Furthermore, in the above embodiment, the inclined surface of the ball case 20 is set at a different angle of inclination in each part, but the inclined face of each part of the ball case 20 is set at the same angle of inclination, and instead, the inclined surface of each part of the ball case 20 is set at a different angle of inclination. The same effect can be obtained by forming inclined surfaces with different inclination angles.

[Effect of idea]

As explained above, in the acceleration sensor according to the present invention, a plurality of balls are arranged in the elongated ball case along the longitudinal direction of the ball case to shorten the width dimension of the acceleration sensor.
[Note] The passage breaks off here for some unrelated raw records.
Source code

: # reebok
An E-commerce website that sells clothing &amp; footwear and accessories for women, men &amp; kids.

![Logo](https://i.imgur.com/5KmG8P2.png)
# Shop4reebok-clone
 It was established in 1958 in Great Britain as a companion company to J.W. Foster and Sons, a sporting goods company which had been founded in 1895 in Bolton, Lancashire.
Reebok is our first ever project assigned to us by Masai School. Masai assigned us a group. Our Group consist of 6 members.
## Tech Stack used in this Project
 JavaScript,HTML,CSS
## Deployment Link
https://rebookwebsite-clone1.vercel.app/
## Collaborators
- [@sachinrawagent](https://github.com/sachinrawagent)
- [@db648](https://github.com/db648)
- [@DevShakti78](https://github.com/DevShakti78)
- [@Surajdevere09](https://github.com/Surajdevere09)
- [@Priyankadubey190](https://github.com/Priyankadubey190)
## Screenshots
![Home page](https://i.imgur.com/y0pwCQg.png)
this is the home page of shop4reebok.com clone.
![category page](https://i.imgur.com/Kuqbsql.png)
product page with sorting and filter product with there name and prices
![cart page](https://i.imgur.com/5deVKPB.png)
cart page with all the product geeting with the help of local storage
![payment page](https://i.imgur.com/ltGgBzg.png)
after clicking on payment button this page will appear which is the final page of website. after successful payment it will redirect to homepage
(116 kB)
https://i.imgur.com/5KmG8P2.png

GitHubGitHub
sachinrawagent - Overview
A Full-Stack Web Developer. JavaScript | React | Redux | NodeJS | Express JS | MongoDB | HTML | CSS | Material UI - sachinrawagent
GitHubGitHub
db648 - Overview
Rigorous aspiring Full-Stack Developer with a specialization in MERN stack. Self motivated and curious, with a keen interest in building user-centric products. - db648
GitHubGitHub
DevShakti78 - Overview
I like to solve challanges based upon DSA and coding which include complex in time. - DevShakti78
This has the effect that the width dimension of the portion where the winding device is accommodated can be shortened, and therefore the width dimension of the winding device can be shortened.

[Brief explanation of the drawing]

1 to 4 show an embodiment of the acceleration sensor according to the present invention, FIG. 1 is an exploded perspective view, FIG. 2 is a longitudinal sectional view of the ball case, and FIG. 3 is a direction orthogonal to FIG. 2. 4 is a schematic front view showing a winding device in which an acceleration sensor according to an embodiment of the present invention is housed, and FIG. 5 is a schematic front view showing a winding device in which a conventional acceleration sensor is housed. . 18...Ball, 20...Ball case, 24
... Inclined surface, 28 ... Actuator.

Claims (1)

[Scope of utility model registration request] It is operated by an elongated ball case with a slope on which the ball climbs when acceleration is applied, a plurality of balls arranged in the ball case along the longitudinal direction of the ball case, and balls that climb up the slope. An acceleration sensor equipped with an actuator and an actuator.